▼
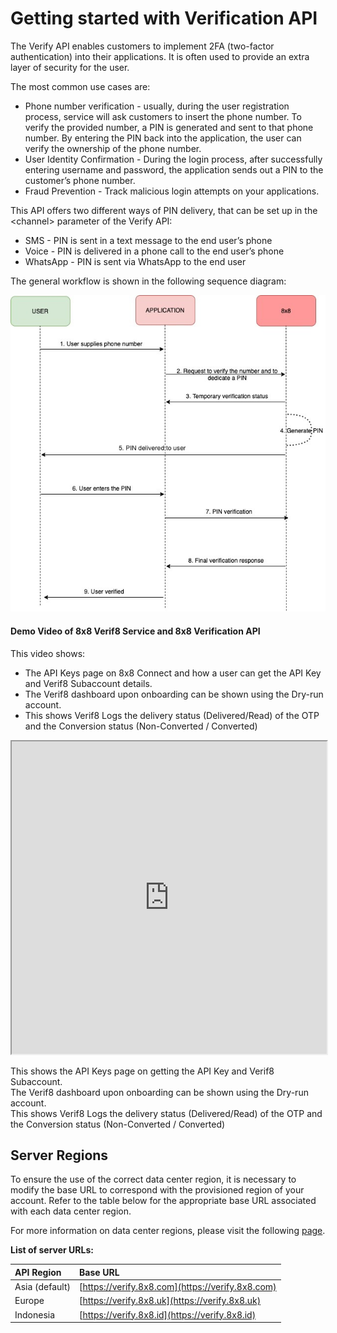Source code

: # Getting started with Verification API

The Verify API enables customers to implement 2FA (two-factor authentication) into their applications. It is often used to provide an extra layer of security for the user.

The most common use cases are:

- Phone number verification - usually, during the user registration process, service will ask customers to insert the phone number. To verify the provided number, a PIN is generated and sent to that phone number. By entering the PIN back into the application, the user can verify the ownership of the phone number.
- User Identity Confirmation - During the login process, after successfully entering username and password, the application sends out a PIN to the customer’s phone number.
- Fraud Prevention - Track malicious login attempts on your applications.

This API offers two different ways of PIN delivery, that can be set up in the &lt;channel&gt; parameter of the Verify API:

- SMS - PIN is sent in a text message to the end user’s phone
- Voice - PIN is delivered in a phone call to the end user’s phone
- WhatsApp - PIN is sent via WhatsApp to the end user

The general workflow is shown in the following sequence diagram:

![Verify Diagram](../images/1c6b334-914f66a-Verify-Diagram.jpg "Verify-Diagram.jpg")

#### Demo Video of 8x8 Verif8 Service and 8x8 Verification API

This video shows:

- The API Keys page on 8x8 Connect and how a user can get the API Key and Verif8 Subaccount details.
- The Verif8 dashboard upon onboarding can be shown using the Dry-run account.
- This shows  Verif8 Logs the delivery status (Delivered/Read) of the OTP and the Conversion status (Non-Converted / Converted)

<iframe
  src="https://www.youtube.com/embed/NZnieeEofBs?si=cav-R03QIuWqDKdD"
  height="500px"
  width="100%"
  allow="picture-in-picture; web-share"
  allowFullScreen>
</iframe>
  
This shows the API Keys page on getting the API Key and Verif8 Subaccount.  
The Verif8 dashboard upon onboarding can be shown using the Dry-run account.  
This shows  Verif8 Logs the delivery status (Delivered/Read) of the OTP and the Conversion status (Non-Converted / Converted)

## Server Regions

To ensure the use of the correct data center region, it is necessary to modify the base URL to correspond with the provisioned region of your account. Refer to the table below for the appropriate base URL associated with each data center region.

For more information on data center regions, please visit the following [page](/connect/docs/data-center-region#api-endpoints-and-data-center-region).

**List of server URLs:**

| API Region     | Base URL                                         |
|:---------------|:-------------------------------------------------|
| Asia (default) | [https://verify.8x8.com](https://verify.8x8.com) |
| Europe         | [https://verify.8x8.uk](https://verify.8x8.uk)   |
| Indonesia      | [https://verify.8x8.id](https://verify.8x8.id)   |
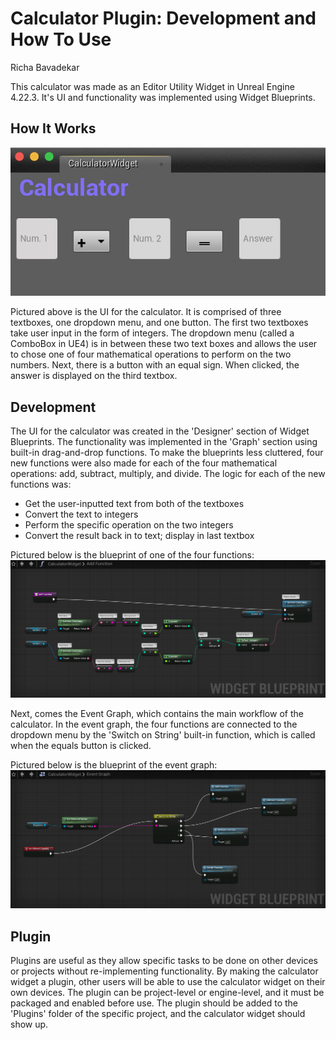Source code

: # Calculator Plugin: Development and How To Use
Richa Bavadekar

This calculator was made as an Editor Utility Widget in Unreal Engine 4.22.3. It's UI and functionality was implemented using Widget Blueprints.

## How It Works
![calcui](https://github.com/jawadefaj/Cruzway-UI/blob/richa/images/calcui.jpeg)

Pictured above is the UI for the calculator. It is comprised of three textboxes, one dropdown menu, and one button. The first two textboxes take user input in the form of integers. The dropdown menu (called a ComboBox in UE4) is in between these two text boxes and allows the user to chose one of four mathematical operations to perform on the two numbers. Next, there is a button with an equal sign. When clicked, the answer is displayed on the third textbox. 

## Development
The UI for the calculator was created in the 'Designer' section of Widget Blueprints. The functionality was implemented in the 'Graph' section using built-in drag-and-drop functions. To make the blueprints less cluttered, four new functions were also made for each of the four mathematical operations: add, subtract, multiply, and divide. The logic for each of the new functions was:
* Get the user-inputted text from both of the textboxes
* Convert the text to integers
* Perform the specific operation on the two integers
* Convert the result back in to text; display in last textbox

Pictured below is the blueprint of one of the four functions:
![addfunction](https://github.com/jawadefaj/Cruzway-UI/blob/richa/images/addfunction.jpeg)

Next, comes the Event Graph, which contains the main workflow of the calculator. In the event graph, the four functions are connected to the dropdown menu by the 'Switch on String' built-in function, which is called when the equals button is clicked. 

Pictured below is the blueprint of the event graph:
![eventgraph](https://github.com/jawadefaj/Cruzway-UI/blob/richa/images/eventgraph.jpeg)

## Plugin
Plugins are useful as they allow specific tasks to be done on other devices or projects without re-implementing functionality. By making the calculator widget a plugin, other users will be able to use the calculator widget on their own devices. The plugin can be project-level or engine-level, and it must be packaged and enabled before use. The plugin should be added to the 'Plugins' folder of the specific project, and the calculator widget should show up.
▲
▼
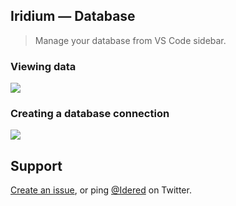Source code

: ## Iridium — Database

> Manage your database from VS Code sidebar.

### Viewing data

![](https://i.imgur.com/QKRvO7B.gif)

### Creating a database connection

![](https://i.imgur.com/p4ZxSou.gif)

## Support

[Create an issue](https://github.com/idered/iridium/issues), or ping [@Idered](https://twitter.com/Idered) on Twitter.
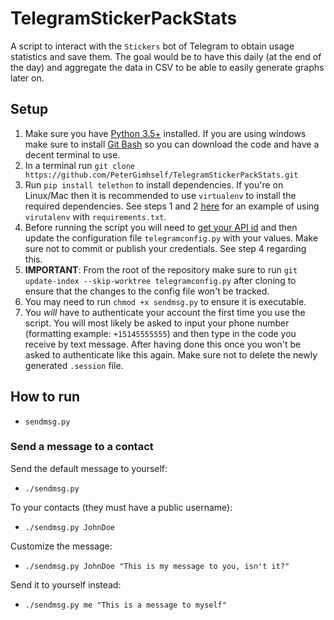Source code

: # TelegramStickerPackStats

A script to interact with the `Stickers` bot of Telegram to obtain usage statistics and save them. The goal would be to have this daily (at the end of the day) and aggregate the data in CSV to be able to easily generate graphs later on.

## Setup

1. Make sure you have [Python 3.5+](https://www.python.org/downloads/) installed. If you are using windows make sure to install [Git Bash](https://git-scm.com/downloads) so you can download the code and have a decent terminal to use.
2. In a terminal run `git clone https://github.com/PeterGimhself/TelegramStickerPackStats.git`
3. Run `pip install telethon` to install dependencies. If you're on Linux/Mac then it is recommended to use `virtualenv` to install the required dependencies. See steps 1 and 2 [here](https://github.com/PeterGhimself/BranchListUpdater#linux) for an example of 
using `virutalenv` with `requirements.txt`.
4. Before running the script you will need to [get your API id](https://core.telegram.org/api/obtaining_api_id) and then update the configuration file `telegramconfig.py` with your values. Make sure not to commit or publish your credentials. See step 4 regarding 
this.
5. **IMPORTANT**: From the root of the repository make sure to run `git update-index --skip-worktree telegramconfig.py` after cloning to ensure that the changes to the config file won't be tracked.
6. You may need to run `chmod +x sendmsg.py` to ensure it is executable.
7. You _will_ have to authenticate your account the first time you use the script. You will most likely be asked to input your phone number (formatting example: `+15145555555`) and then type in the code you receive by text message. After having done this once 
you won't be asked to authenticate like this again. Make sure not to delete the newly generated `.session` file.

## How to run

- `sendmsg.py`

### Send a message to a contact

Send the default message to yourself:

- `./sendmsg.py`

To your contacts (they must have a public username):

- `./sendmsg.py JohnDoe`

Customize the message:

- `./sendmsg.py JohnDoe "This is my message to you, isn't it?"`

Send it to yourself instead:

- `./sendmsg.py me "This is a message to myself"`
▲
● Try it: I need every line of the data that has the word "imgur"; please list them.

● Answer to the problem:
![](https://i.imgur.com/QKRvO7B.gif)
![](https://i.imgur.com/p4ZxSou.gif)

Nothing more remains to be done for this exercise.